In 2017, before the intervention, 12% of the teaching service's discharge orders were before 11 a.m., and that rose significantly to 29% after the intervention, with no change in readmissions, according to results published online in December 2019 by the Journal of General Internal Medicine.
Sixteen of 29 (55%) residents agreed that the early-discharge initiative helped them understand the importance of prioritizing patients for early discharge. However, 20 of 36 (55%) residents reported that the intervention compromised their learning during teaching rounds. “I wish we'd done more follow-up because . . . let's say they're entering clinical practice. How does this initiative benefit them then? That's the true value of teaching because now they're expected to have this metric across many institutions,” Dr. Goolsarran said.
Length of stay did significantly increase under the intervention (by 1.47 days), but because it also increased on the nonteaching teams, which were not subjected to the intervention, “I don't know that we could say it was attributable to the intervention,” she said.

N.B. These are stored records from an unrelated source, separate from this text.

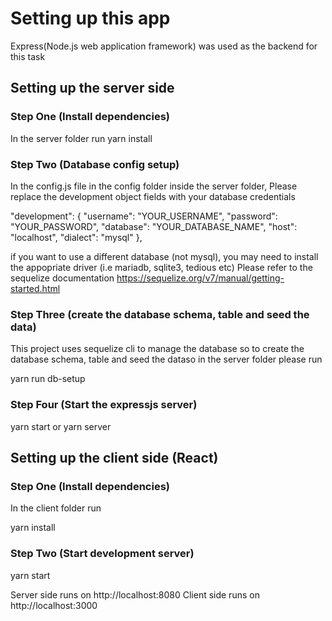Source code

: # Setting up this app
Express(Node.js web application framework) was used as the backend for this task

## Setting up the server side
### Step One (Install dependencies)
In the server folder run
yarn install

### Step Two (Database config setup)
In the config.js file in the config folder inside the server folder,
Please replace the development object fields with your database credentials

 "development": {
        "username": "YOUR_USERNAME",
        "password": "YOUR_PASSWORD",
        "database": "YOUR_DATABASE_NAME",
        "host": "localhost",
        "dialect": "mysql"
  },

if you want to use a different database (not mysql), you may need to install the appopriate driver (i.e mariadb, sqlite3, tedious etc) Please refer to the sequelize documentation
https://sequelize.org/v7/manual/getting-started.html



### Step Three (create the database schema, table and seed the data)
This project uses sequelize cli to manage the database  so to create the database schema, table and seed the dataso in the server folder please run

yarn run db-setup


### Step Four (Start the expressjs server)
yarn start or yarn server


## Setting up the client side (React)

### Step One (Install dependencies)
In the client folder run

yarn install

### Step Two (Start development server)
yarn start


Server side runs on http://localhost:8080 
Client side runs on http://localhost:3000 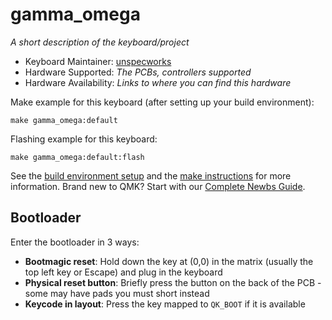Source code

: # gamma_omega

*A short description of the keyboard/project*

* Keyboard Maintainer: [unspecworks](https://github.com/unspecworks)
* Hardware Supported: *The PCBs, controllers supported*
* Hardware Availability: *Links to where you can find this hardware*

Make example for this keyboard (after setting up your build environment):

    make gamma_omega:default

Flashing example for this keyboard:

    make gamma_omega:default:flash

See the [build environment setup](https://docs.qmk.fm/#/getting_started_build_tools) and the [make instructions](https://docs.qmk.fm/#/getting_started_make_guide) for more information. Brand new to QMK? Start with our [Complete Newbs Guide](https://docs.qmk.fm/#/newbs).

## Bootloader

Enter the bootloader in 3 ways:

* **Bootmagic reset**: Hold down the key at (0,0) in the matrix (usually the top left key or Escape) and plug in the keyboard
* **Physical reset button**: Briefly press the button on the back of the PCB - some may have pads you must short instead
* **Keycode in layout**: Press the key mapped to `QK_BOOT` if it is available
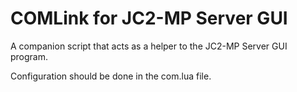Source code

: COMLink for JC2-MP Server GUI
=============================

A companion script that acts as a helper to the JC2-MP Server GUI program.

Configuration should be done in the com.lua file.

Overall, the biggest challenge was balancing clinical education with institutional requirements, such as early discharge. “I think that's so tough to do, and I think many programs struggle with this. . . . To overcome this challenge, I think educators have to understand the importance of the quality metrics and the difference it makes in patient care and patient flow,” she said. Another challenge was getting buy-in from residents, who have less of an understanding of quality metrics than attendings, said Dr. Goolsarran.
The team used several resident champions to engage their peers. “I think that's a key success for this initiative. . . . They were reminding them to do the huddles, they were checking in, and they were physically present,” said Dr. Goolsarran. She added that program director support is also important “because that's the key to converting this to an educational initiative and not just an institutional metric.”
The early-discharge initiative has now become the standard for the hospital's medical teaching services. “Going on its third year, our current teaching discharge rate mirrors, if not better than, our nonteaching discharge rate,” she said. “It has become the culture. Now when I start rounding, they are expected to start with the early discharges, and we as the attendings don't have to ask anymore.”
Dr. Goolsarran also developed a direct-observation tool that measures residents' education and counseling to the patient during the discharge process. “We routinely start rounds by choosing a discharge patient to educate. This helps us to ensure that the discharge process is an educational part of rounding,” she said. “Because of the feedback, I wanted to make sure that education, or at least that perception of education, is not further compromised.”